An open dialogue with Carlos Nogueira Construction and memory
Do we know where we live? Ever since their earliest evolutionary stages and the formation of the species, human beings have always looked for places to take shelter and find protection — whether impermanent, throughout the millennia when nomadic tribes roamed about in groups of hunter-gatherers, or allegedly stable, after the development of agriculture and herding gave rise to urban settlements. That search has continued to this day, leading to the highly complex urban conglomerates of our time and to the rise of a telepolis, where we find ourselves adrift amidst an increasingly global digital city. This protected, furrowed space is what we broadly call home.
To us, humans, living involves charting or building a space to inhabit, where we can keep our dreams of permanence and stability. There, at the core of human existence, is where Carlos Nogueira’s exemplary artistic tension is located. He has said so himself: “my work focuses on tectonic and poetic issues”. Tectonics:
pertaining to building. Poetics: plastic interrogation.
Carlos Nogueira’s work, with its diverse configurations and materials, makes us wonder about the places that humankind builds to make earth inhabitable. Thus, plastic construction becomes intertwined with memory. Where do we place those living spaces? How much nature and culture do they have? Where do the spaces that we inhabit come from?
Having come so far, it is important to remember that space is but an abstraction. At first glance, space is transparent, invisible — we can see things, people, objects, but not space itself. Grasping space requires a process of abstraction. That is how geometry arose, as an abstraction of nature and natural forms. Like many other aspects of our cultural tradition, our notion of space is indebted to Greek thought.
Ingrained in the origins of Greek philosophy and science, this notion was probably first defined by Pythagoras (570-497 BC), which is indeed a relevant fact due to the essential role played by numbers and mathematics in the Pythagorean school. It later called the attention of Zeno of Elea (born c. 490/485 BC), best known for his paradoxes of motion. Its first precise categorial formulation may be found in one of Plato’s late, and possibly more influential, dialogues — Timaeus, arguably written around the second half of the 4th century BC.
What is the origin of the universe? It is within this cosmological context that Plato made precise categorial use of the term space [jóra], when stating that «there are Being and Space and Becoming, three in number with threefold nature, even before the heavens were created» (Timaeus, 52 d)1. For Plato, Being corresponded to divine Forms or Ideas, which he described as «the unchanging idea, unbegotten and imperishable, neither receiving aught into itself from without nor itself entering into aught else, invisible, nor in any wise perceptible». Conversely, Becoming was «sensible, created, ever in motion, coming to be in a
certain place and again from thence perishing, apprehensible by opinion with sensation» (Timaeus, 52 a).
Between these two opposite planes, Ideas or Forms beyond the world, on the one hand, and Becoming, within the world of the senses, on the other, there is also a third nature - that of space, «everlasting, admitting not destruction, but affording place for all things that come into being, itself apprehensible without sensation by a sort of bastard reasoning, hardly matter of belief.
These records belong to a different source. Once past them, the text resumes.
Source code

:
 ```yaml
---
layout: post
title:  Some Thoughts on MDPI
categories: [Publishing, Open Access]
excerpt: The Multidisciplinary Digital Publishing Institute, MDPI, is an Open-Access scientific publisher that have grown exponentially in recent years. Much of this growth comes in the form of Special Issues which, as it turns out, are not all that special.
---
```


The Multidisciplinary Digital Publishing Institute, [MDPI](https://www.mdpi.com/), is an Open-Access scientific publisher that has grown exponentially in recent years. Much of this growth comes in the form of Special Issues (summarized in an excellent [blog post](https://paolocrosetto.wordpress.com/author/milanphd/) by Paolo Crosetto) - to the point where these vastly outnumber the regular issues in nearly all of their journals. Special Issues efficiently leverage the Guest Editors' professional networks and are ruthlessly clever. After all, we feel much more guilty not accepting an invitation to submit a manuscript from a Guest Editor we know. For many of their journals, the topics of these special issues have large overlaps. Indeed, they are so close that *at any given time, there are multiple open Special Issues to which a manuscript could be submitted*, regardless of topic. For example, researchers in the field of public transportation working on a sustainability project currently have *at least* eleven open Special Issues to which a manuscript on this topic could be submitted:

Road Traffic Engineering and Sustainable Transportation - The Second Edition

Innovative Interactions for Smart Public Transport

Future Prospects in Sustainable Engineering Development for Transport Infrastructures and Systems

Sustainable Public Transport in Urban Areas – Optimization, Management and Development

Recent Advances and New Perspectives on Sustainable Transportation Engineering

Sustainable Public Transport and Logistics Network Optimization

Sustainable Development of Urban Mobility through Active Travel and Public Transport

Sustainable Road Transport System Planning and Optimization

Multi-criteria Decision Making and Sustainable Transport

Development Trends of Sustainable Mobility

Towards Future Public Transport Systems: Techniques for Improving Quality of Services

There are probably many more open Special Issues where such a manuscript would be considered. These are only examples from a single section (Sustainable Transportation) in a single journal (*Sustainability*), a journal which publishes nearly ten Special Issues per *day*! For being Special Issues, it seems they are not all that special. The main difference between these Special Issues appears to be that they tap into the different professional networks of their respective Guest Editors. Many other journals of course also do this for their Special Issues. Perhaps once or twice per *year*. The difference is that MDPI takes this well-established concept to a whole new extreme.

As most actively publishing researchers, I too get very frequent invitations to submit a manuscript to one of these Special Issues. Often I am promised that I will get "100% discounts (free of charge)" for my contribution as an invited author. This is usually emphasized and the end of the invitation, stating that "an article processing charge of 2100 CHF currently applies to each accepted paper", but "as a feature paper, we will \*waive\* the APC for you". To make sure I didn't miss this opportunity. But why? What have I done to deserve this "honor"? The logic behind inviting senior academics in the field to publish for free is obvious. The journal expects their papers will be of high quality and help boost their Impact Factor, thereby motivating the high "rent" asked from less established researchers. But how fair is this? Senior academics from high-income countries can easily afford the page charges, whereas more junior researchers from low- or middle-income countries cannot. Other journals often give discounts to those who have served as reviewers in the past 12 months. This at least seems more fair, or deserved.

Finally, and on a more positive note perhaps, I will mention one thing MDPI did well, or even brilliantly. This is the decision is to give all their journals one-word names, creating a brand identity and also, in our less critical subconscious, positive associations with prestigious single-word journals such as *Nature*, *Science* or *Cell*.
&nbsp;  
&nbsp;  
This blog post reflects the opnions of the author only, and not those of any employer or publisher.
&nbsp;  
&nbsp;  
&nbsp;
It is with this in view that dreaming we say that all which exists must be in some place and filling some space, and that what is neither on earth nor in heaven anywhere is nought.» (Timaeus, 52 b).
Plato, therefore, conceived space not only as “mediator” between the essential fixity of being and the changing nature of the sensory world, but as an eternal and indestructible singularity that provides a vessel to all that has been generated. In other words, space is a receptacle or container, where all things and beings are located. As it can only be perceived by a kind of «bastard reasoning», Plato distinguishes between space and Forms, the latter only apprehended by “true reason”. But space is also «apprehensible without sensation», which sets it apart from Becoming, apprehended not through reason but the senses. Therefore, between reason and the senses, as well as outside both planes, space is such an abstract idea that, as Plato himself pointed out, is «hardly matter of belief».
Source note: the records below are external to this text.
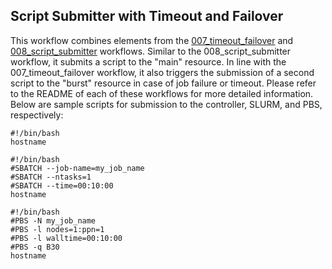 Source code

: ## Script Submitter with Timeout and Failover
This workflow combines elements from the [007_timeout_failover](../007_timeout_failover/README.md) and [008_script_submitter](../008_script_submitter/README.md) workflows. Similar to the 008_script_submitter workflow, it submits a script to the "main" resource. In line with the 007_timeout_failover workflow, it also triggers the submission of a second script to the "burst" resource in case of job failure or timeout. Please refer to the README of each of these workflows for more detailed information. Below are sample scripts for submission to the controller, SLURM, and PBS, respectively:

```
#!/bin/bash
hostname
```

```
#!/bin/bash
#SBATCH --job-name=my_job_name
#SBATCH --ntasks=1
#SBATCH --time=00:10:00
hostname
```


```
#!/bin/bash
#PBS -N my_job_name
#PBS -l nodes=1:ppn=1
#PBS -l walltime=00:10:00
#PBS -q B30
hostname
```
That which human beings chart and demarcate in order to inhabit, however, is a construction in space.
When I first saw Carlos Nogueir’s remarkable sculpture Casa comprida com árvores dentro (2012) in Santo Tirso’s Sculpture Park, I immediately felt that difficulty mentioned by Plato to believe in the existence of space. The piece itself is the expression of a paradox, as it is simultaneously culture and nature. Depending on his/her position, the viewer can see either two trees within the construction, or one inside and the other one outside.
Plastic construction: a concrete prism resting on four pillars allows us to be outside and inside at the same time, in nature and in culture, as nomads and as urban dwellers. In his notes to the design, Carlos Nogueira pointed out that the construction is made of white concrete, poured into the formwork at different stages,
so that its “slices” (fatias) may be seen, namely the phases of its production. Literally: construction and memory.
This is a key issue in Carlos Nogueira’s artistic endeavour. In Paisagem (1983), for instance, an oscillating rectangle in black acrylic paint is superimposed on a white surface. The phrases “branco sobre branco”2 and “ficar quieto então como é diz lá”3 are written on it. Staying still before the superimposition, before black sliding over white, or my own body sliding over space. Everything in life, and that is what art teaches us, is superimposition and contrast — white on white, outside/inside, nature/human construction.
What truly matters in this construction is keeping the traces of memory, the record of its stages, so that the piece makes us understand that there are no homogeneous or excluding spaces: everything is blend and synthesis. I would like to conclude by quoting Carlos Nogueira’s own words, taken, like the previous ones, from his catalogue o lugar das coisas (2013): “BUILDING A PLACE A PART INSIDE THE OTHER ONE ON THE OTHER SIDE”.